In this post we are going to introduce an optimization approach from artificial intelligence: Reinforcement Learning (RL).

Hopefully we will convince you that it is both a powerful conceptual framework to organize how to think about digital optimization, as well as a set of useful computational tools to help us solve online optimization problems.

## Video Games as Digital Optimization

Here is a fun example of RL from Google’s Deepmind. In the video below, an RL agent learned how to play the classic Atari 2600 game of Breakout. To create the RL agent, Deepmind used a blend of Deep Learning (to map the raw game pixels into a useful feature space) and a type of RL method called Temporal-Difference learning.

The object of Breakout is to remove all of the bricks in the wall by bouncing the ball off of a paddle while ensuring that you don’t miss the ball and let it pass the paddle (lose a life). The only control, or action, to take is to move the paddle left or right. Notice that at first, the RL agent is terrible. It is just making random movements left of right. However, after only a few hours of play it begins to learn, based on the position of the ball, how to move the paddle to take out the bricks. After even more play, the RL agent learns a higher level strategy to remove bricks such that ball can pass through behind the wall, a more efficient way to clear the wall of bricks. This higher level strategy emerges from the agent factoring in the long term effects from each decision on how to move the paddle.

This is the same type of behavior that we want to learn for our multi-touch optimization problems. We want to learn not just what the direct (or last touch) effects are, but also the longer term impact across the set of relevant marketing touch-points.

## AB Testing as Building Block to AI

To make sure we are all on the same page, lets start with something we are already familiar with from optimization, AB Testing. AB Testing is often used as a way to decide which is the best experience to present to your customers so that they have the highest probability to achieve a particular objective.

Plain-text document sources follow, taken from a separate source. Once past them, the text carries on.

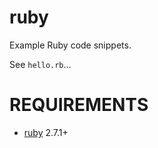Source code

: # ruby

Example Ruby code snippets.

See `hello.rb`...

# REQUIREMENTS

* [ruby](https://www.ruby-lang.org/) 2.7.1+
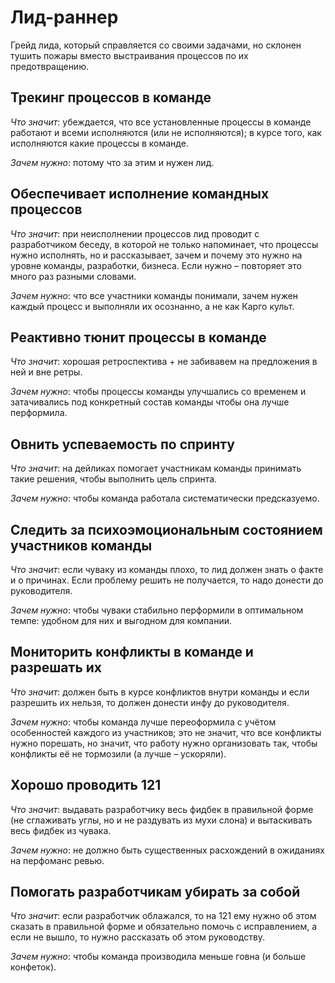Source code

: # Лид-раннер

Грейд лида, который справляется со своими задачами, но склонен тушить
 пожары вместо выстраивания процессов по их предотвращению.

## Трекинг процессов в команде

*Что значит*: убеждается, что все установленные процессы в команде
 работают и всеми исполняются (или не исполняются); в курсе того,
 как исполняются какие процессы в команде.

*Зачем нужно*: потому что за этим и нужен лид.

## Обеспечивает исполнение командных процессов

*Что значит*: при неисполнении процессов лид проводит с разработчиком
 беседу, в которой не только напоминает, что процессы нужно исполнять,
 но и рассказывает, зачем и почему это нужно на уровне команды,
 разработки, бизнеса. Если нужно – повторяет это много раз разными словами.

*Зачем нужно*: что все участники команды понимали, зачем нужен каждый
 процесс и выполняли их осознанно, а не как Карго культ.

## Реактивно тюнит процессы в команде

*Что значит*: хорошая ретроспектива + не забивавем на предложения
 в ней и вне ретры.

*Зачем нужно*: чтобы процессы команды улучшались со временем и
 затачивались под конкретный состав команды чтобы она лучше перформила.

## Овнить успеваемость по спринту

*Что значит*: на дейликах помогает участникам команды принимать такие
 решения, чтобы выполнить цель спринта.

*Зачем нужно*: чтобы команда работала систематически предсказуемо.

## Следить за психоэмоциональным состоянием участников команды

*Что значит*: если чуваку из команды плохо, то лид должен знать о
 факте и о причинах. Если проблему решить не получается,
 то надо донести до руководителя.

*Зачем нужно*: чтобы чуваки стабильно перформили в оптимальном темпе:
 удобном для них и выгодном для компании.

## Мониторить конфликты в команде и разрешать их

*Что значит*: должен быть в курсе конфликтов внутри команды и если
 разрешить их нельзя, то должен донести инфу до руководителя.

*Зачем нужно*: чтобы команда лучше переоформила с учётом особенностей
 каждого из участников; это не значит, что все конфликты нужно порешать,
 но значит, что работу нужно организовать так, чтобы конфликты её не
 тормозили (а лучше – ускоряли).

## Хорошо проводить 121

*Что значит*: выдавать разработчику весь фидбек в правильной форме
 (не сглаживать углы, но и не раздувать из мухи слона) и вытаскивать
 весь фидбек из чувака.

*Зачем нужно*: не должно быть существенных расхождений в ожиданиях на
 перфоманс ревью.

## Помогать разработчикам убирать за собой

*Что значит*: если разработчик облажался, то на 121 ему нужно
 об этом сказать в правильной форме и обязательно помочь с исправлением,
 а если не вышло, то нужно рассказать об этом руководству.

*Зачем нужно*: чтобы команда производила меньше говна (и больше конфеток).
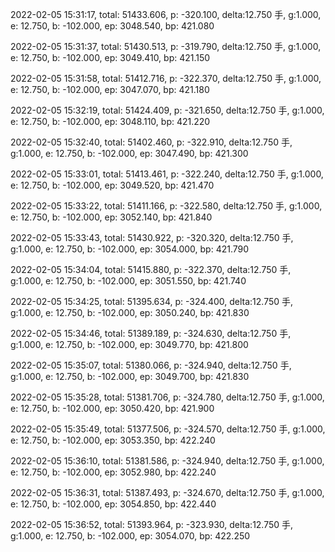 2022-02-05 15:31:17, total: 51433.606, p: -320.100, delta:12.750 手, g:1.000, e: 12.750, b: -102.000, ep: 3048.540, bp: 421.080

2022-02-05 15:31:37, total: 51430.513, p: -319.790, delta:12.750 手, g:1.000, e: 12.750, b: -102.000, ep: 3049.410, bp: 421.150

2022-02-05 15:31:58, total: 51412.716, p: -322.370, delta:12.750 手, g:1.000, e: 12.750, b: -102.000, ep: 3047.070, bp: 421.180

2022-02-05 15:32:19, total: 51424.409, p: -321.650, delta:12.750 手, g:1.000, e: 12.750, b: -102.000, ep: 3048.110, bp: 421.220

2022-02-05 15:32:40, total: 51402.460, p: -322.910, delta:12.750 手, g:1.000, e: 12.750, b: -102.000, ep: 3047.490, bp: 421.300

2022-02-05 15:33:01, total: 51413.461, p: -322.240, delta:12.750 手, g:1.000, e: 12.750, b: -102.000, ep: 3049.520, bp: 421.470

2022-02-05 15:33:22, total: 51411.166, p: -322.580, delta:12.750 手, g:1.000, e: 12.750, b: -102.000, ep: 3052.140, bp: 421.840

2022-02-05 15:33:43, total: 51430.922, p: -320.320, delta:12.750 手, g:1.000, e: 12.750, b: -102.000, ep: 3054.000, bp: 421.790

2022-02-05 15:34:04, total: 51415.880, p: -322.370, delta:12.750 手, g:1.000, e: 12.750, b: -102.000, ep: 3051.550, bp: 421.740

2022-02-05 15:34:25, total: 51395.634, p: -324.400, delta:12.750 手, g:1.000, e: 12.750, b: -102.000, ep: 3050.240, bp: 421.830

2022-02-05 15:34:46, total: 51389.189, p: -324.630, delta:12.750 手, g:1.000, e: 12.750, b: -102.000, ep: 3049.770, bp: 421.800

2022-02-05 15:35:07, total: 51380.066, p: -324.940, delta:12.750 手, g:1.000, e: 12.750, b: -102.000, ep: 3049.700, bp: 421.830

2022-02-05 15:35:28, total: 51381.706, p: -324.780, delta:12.750 手, g:1.000, e: 12.750, b: -102.000, ep: 3050.420, bp: 421.900

2022-02-05 15:35:49, total: 51377.506, p: -324.570, delta:12.750 手, g:1.000, e: 12.750, b: -102.000, ep: 3053.350, bp: 422.240

2022-02-05 15:36:10, total: 51381.586, p: -324.940, delta:12.750 手, g:1.000, e: 12.750, b: -102.000, ep: 3052.980, bp: 422.240

2022-02-05 15:36:31, total: 51387.493, p: -324.670, delta:12.750 手, g:1.000, e: 12.750, b: -102.000, ep: 3054.850, bp: 422.440

2022-02-05 15:36:52, total: 51393.964, p: -323.930, delta:12.750 手, g:1.000, e: 12.750, b: -102.000, ep: 3054.070, bp: 422.250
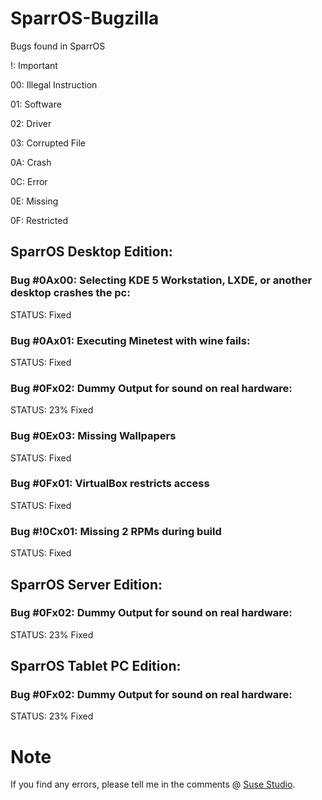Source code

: # SparrOS-Bugzilla
Bugs found in SparrOS

!: Important

00: Illegal Instruction

01: Software

02: Driver

03: Corrupted File

0A: Crash

0C: Error

0E: Missing

0F: Restricted

## SparrOS Desktop Edition:

### Bug #0Ax00: Selecting KDE 5 Workstation, LXDE, or another desktop crashes the pc:
STATUS: Fixed

### Bug #0Ax01: Executing Minetest with wine fails:
STATUS: Fixed

### Bug #0Fx02: Dummy Output for sound on real hardware:
STATUS: 23% Fixed

### Bug #0Ex03: Missing Wallpapers
STATUS: Fixed

### Bug #0Fx01: VirtualBox restricts access
STATUS: Fixed

### Bug #!0Cx01: Missing 2 RPMs during build
STATUS: Fixed

## SparrOS Server Edition:

### Bug #0Fx02: Dummy Output for sound on real hardware:
STATUS: 23% Fixed

## SparrOS Tablet PC Edition:

### Bug #0Fx02: Dummy Output for sound on real hardware:
STATUS: 23% Fixed

# Note
If you find any errors, please tell me in the comments @ <a href="https://susestudio.com/u/yoe">Suse Studio</a>.
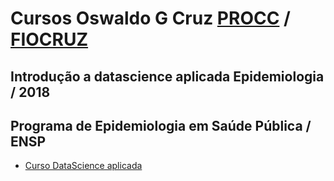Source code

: # Cursos Oswaldo G Cruz [PROCC](www.procc.fiocruz.br) / [FIOCRUZ](www.fiocruz.br) 

## Introdução a datascience aplicada Epidemiologia / 2018
## Programa de Epidemiologia em Saúde Pública / ENSP 

* [Curso DataScience aplicada](livro_2017)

In order to smooth the transition from AB testing to thinking about RL, it’s going to be helpful to think about AB testing as having the following elements:

- A touch-point – the place, or state, where we need to make the decision, for example on a web page;
- A decision – this is the set of possible competing experiences to present to the customer (the ‘A’ and ‘B’ in AB Testing); and
- A payoff or objective – this is our goal, or reward, it is often an action we would like the customer to take (buy a product, sign-up etc.)

In the image below we have a decision on a web page where we can either present ‘A’ or ‘B’ to the customer, and the customer can either convert or not convert after being exposed to either ‘A’ or ‘B’.

So far, nothing new. Now, lets make this a little more complicated. Instead of making a decision at just one touch-point, let’s add another page where we want to add another set of experiences to test. We now have the following:

From each of the pages we see that some of the customers will convert (represented by the path through the green circle with ‘$$$’ signs) before exiting the site, while others will directly exit the site without converting (represented by the direct paths to the ‘Exit Site’ node). We *could* just treat this as two separate AB tests, and just evaluate the conversion from each of our options (‘A’ and ‘B’ on Page 1, and ‘C’ and ‘D’ on Page 2).

## Attribution = Dynamics

However, as we go from one touch-point to multiple touch-points we add additional complexity to our problem. Now, not only do we need to keep track of how often users convert before exiting the site after each of our touch-points, but we also need to account for how often they transition from one touch-point to another.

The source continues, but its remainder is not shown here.